This Faculty Early Career Development (CAREER) grant will support an interdisciplinary research and education program to investigate the fundamental roles of the actin cytoskeleton. The actin cytoskeleton is an essential structural component of a living cell and exists in a complex environment. Changes in actin mechanics and structure occur in response to environmental stresses such as crowding. These changes are linked to cell physiology and disease states. The PI and research team will use protein biophysics and nanoscale tools to measure how the mechanical and structural properties of the actin cytoskeleton change with crowding. The knowledge gained will impact a broad range of applications in multiple scientific fields including cell physiology and aging. Integration of the research findings to a uniquely designed biophysics pedagogy will benefit undergraduate and graduate students at the University of Central Florida (UCF). Educational materials will be developed for STEM education of K-12 students and outreach activities for general public. Through this project, the PI will recruit and train underrepresented minority students at UCF as well as from local community colleges. The PI will also mentor young female scientists to foster their interests and careers in STEM. These efforts will contribute to a more diverse scientific workforce.

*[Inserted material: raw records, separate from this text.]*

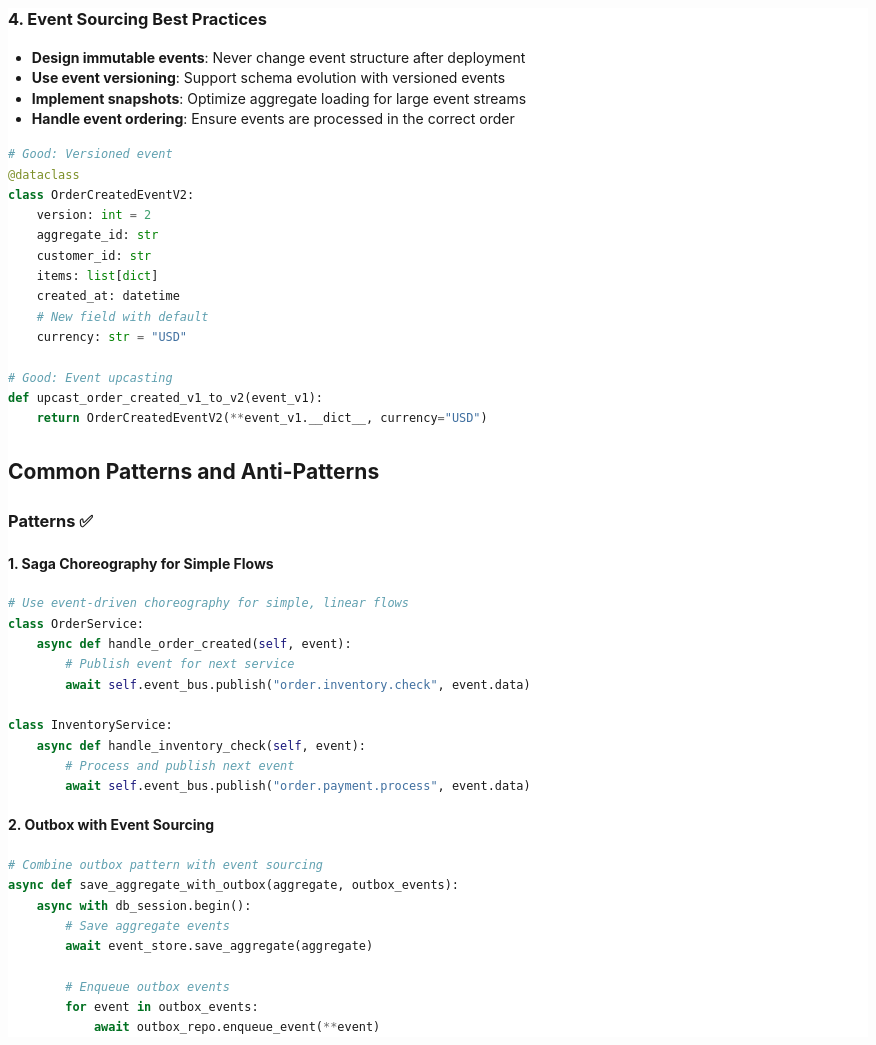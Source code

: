 ### 4. Event Sourcing Best Practices

- **Design immutable events**: Never change event structure after deployment
- **Use event versioning**: Support schema evolution with versioned events
- **Implement snapshots**: Optimize aggregate loading for large event streams
- **Handle event ordering**: Ensure events are processed in the correct order

```python
# Good: Versioned event
@dataclass
class OrderCreatedEventV2:
    version: int = 2
    aggregate_id: str
    customer_id: str
    items: list[dict]
    created_at: datetime
    # New field with default
    currency: str = "USD"

# Good: Event upcasting
def upcast_order_created_v1_to_v2(event_v1):
    return OrderCreatedEventV2(**event_v1.__dict__, currency="USD")
```

## Common Patterns and Anti-Patterns

### Patterns ✅

#### 1. Saga Choreography for Simple Flows
```python
# Use event-driven choreography for simple, linear flows
class OrderService:
    async def handle_order_created(self, event):
        # Publish event for next service
        await self.event_bus.publish("order.inventory.check", event.data)

class InventoryService:
    async def handle_inventory_check(self, event):
        # Process and publish next event
        await self.event_bus.publish("order.payment.process", event.data)
```

#### 2. Outbox with Event Sourcing
```python
# Combine outbox pattern with event sourcing
async def save_aggregate_with_outbox(aggregate, outbox_events):
    async with db_session.begin():
        # Save aggregate events
        await event_store.save_aggregate(aggregate)

        # Enqueue outbox events
        for event in outbox_events:
            await outbox_repo.enqueue_event(**event)
```
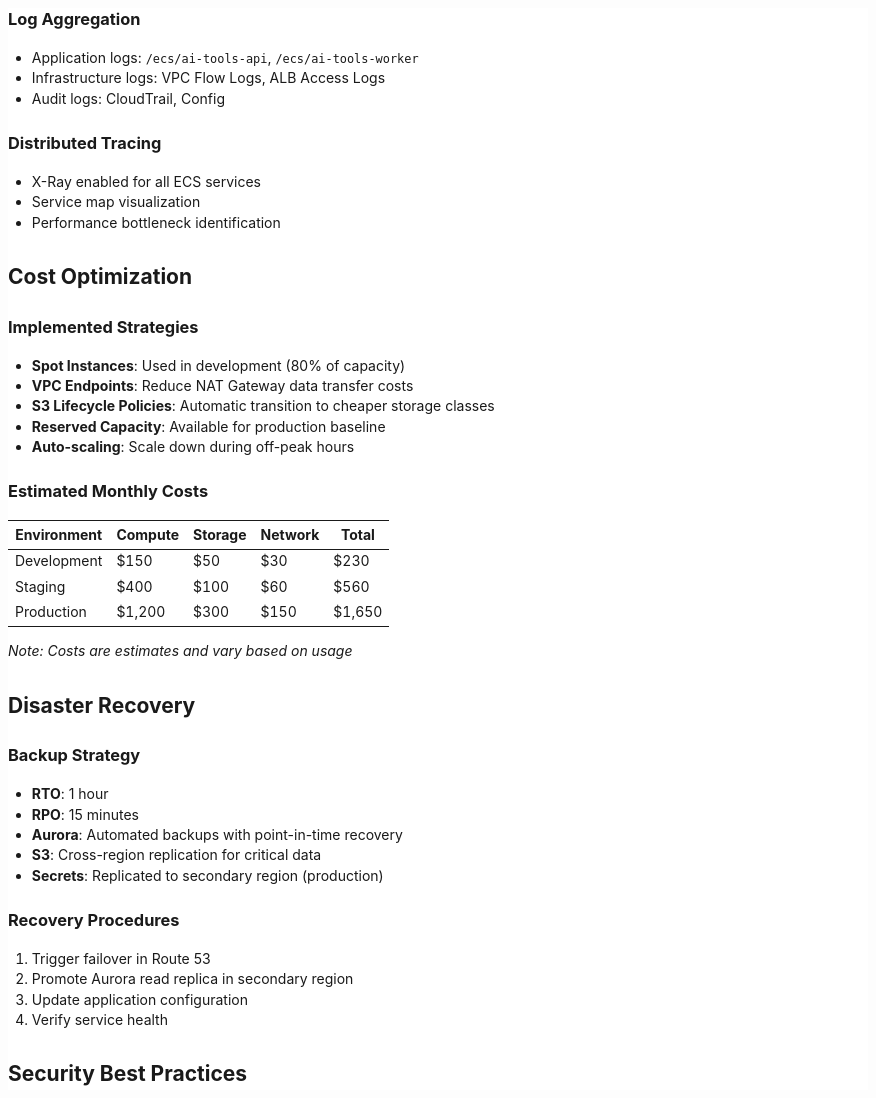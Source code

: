 ### Log Aggregation
- Application logs: `/ecs/ai-tools-api`, `/ecs/ai-tools-worker`
- Infrastructure logs: VPC Flow Logs, ALB Access Logs
- Audit logs: CloudTrail, Config

### Distributed Tracing
- X-Ray enabled for all ECS services
- Service map visualization
- Performance bottleneck identification

## Cost Optimization

### Implemented Strategies
- **Spot Instances**: Used in development (80% of capacity)
- **VPC Endpoints**: Reduce NAT Gateway data transfer costs
- **S3 Lifecycle Policies**: Automatic transition to cheaper storage classes
- **Reserved Capacity**: Available for production baseline
- **Auto-scaling**: Scale down during off-peak hours

### Estimated Monthly Costs

| Environment | Compute | Storage | Network | Total |
|-------------|---------|---------|---------|-------|
| Development | $150 | $50 | $30 | $230 |
| Staging | $400 | $100 | $60 | $560 |
| Production | $1,200 | $300 | $150 | $1,650 |

*Note: Costs are estimates and vary based on usage*

## Disaster Recovery

### Backup Strategy
- **RTO**: 1 hour
- **RPO**: 15 minutes
- **Aurora**: Automated backups with point-in-time recovery
- **S3**: Cross-region replication for critical data
- **Secrets**: Replicated to secondary region (production)

### Recovery Procedures
1. Trigger failover in Route 53
2. Promote Aurora read replica in secondary region
3. Update application configuration
4. Verify service health

## Security Best Practices
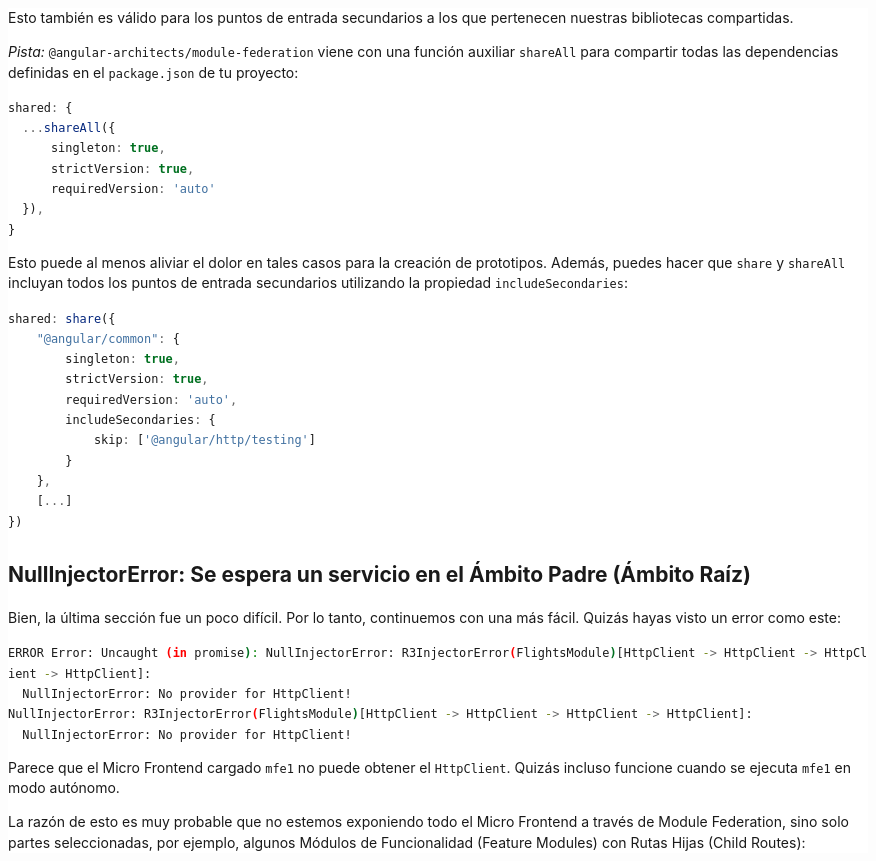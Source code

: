 Esto también es válido para los puntos de entrada secundarios a los que pertenecen nuestras bibliotecas compartidas.

_Pista:_ `@angular-architects/module-federation` viene con una función auxiliar `shareAll` para compartir todas las dependencias definidas en el `package.json` de tu proyecto:

```typescript
shared: {
  ...shareAll({
      singleton: true,
      strictVersion: true,
      requiredVersion: 'auto'
  }),
}
```

Esto puede al menos aliviar el dolor en tales casos para la creación de prototipos. Además, puedes hacer que `share` y `shareAll` incluyan todos los puntos de entrada secundarios utilizando la propiedad `includeSecondaries`:

```typescript
shared: share({
    "@angular/common": {
        singleton: true,
        strictVersion: true,
        requiredVersion: 'auto',
        includeSecondaries: {
            skip: ['@angular/http/testing']
        }
    },
    [...]
})
```

## NullInjectorError: Se espera un servicio en el Ámbito Padre (Ámbito Raíz)

Bien, la última sección fue un poco difícil. Por lo tanto, continuemos con una más fácil. Quizás hayas visto un error como este:

```bash
ERROR Error: Uncaught (in promise): NullInjectorError: R3InjectorError(FlightsModule)[HttpClient -> HttpClient -> HttpClient -> HttpClient]:
  NullInjectorError: No provider for HttpClient!
NullInjectorError: R3InjectorError(FlightsModule)[HttpClient -> HttpClient -> HttpClient -> HttpClient]:
  NullInjectorError: No provider for HttpClient!
```

Parece que el Micro Frontend cargado `mfe1` no puede obtener el `HttpClient`. Quizás incluso funcione cuando se ejecuta `mfe1` en modo autónomo.

La razón de esto es muy probable que no estemos exponiendo todo el Micro Frontend a través de Module Federation, sino solo partes seleccionadas, por ejemplo, algunos Módulos de Funcionalidad (Feature Modules) con Rutas Hijas (Child Routes):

Actin assembly drives many important cellular processes, which take place in a crowded and confined cytoplasm. Despite increased appreciation of macromolecular crowding effects, it is not well established how crowded intracellular environments, along with altering ionic and osmotic conditions, modulate cytoskeletal filament mechanics and structure. The goal of this CAREER project is to identify molecular mechanisms by which varying intracellular environments modulate the conformations, mechanics, and mechanosensing of actin cytoskeleton. The central hypothesis is that changes in filament mechanics and conformations induced by crowding or osmotic stress affect interactions with actin binding proteins, which in turn can alter cellular mechanics and physiology. To prove the hypothesis, the work will 1) determine how mechanics and conformations of actin filaments and crosslinked bundles are modulated in crowded environments at the nanoscale, 2) evaluate filament assembly dynamics and interactions with actin crosslinking proteins in crowded environments, and 3) determine how actin cytoskeleton responds to geometric constraints, mechanical forces, and cellular environmental factors, in addition to osmotic stress. By combining molecular biophysics and state-of-the-art nanoscale characterization, this work will transform the understanding of cell physiology and disease states in terms of the mechanisms that control the physicochemical, mechanical, and structural properties of actin cytoskeleton.
The Molecular Biophysics cluster of the Division of Molecular and Cellular Biosciences provided cofounding for this award.
This award reflects NSF's statutory mission and has been deemed worthy of support through evaluation using the Foundation's intellectual merit and broader impacts review criteria.